(Material shown):
================================

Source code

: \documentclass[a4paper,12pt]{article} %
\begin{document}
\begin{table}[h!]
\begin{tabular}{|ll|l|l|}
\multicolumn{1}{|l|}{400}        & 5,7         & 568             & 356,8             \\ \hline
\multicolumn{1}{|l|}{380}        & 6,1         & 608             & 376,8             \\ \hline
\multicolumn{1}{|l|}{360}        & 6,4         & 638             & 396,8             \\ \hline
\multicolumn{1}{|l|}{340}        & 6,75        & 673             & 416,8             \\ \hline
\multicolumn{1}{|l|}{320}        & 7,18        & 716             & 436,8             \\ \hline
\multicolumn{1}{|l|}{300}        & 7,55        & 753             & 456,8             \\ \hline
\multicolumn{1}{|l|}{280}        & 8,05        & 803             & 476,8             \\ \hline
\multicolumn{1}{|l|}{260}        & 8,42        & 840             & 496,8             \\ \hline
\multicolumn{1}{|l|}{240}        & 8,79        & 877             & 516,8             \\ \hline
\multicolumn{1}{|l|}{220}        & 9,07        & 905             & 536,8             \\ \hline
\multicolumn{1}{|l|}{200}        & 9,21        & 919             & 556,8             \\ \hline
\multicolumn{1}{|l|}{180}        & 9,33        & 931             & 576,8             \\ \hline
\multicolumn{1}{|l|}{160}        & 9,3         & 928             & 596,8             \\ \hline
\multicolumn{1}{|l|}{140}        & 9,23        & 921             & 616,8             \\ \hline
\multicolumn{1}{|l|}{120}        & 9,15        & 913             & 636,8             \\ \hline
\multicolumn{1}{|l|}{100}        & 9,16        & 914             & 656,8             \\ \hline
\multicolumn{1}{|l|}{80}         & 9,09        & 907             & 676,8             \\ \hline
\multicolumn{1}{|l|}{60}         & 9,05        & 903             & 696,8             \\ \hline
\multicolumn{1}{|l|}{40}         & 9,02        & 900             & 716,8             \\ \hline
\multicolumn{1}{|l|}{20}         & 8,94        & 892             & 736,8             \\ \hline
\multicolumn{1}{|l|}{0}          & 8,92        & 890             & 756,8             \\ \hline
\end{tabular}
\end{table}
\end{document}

================================

A single number is the whole answer: how many lines in the listing contain "begin"?

3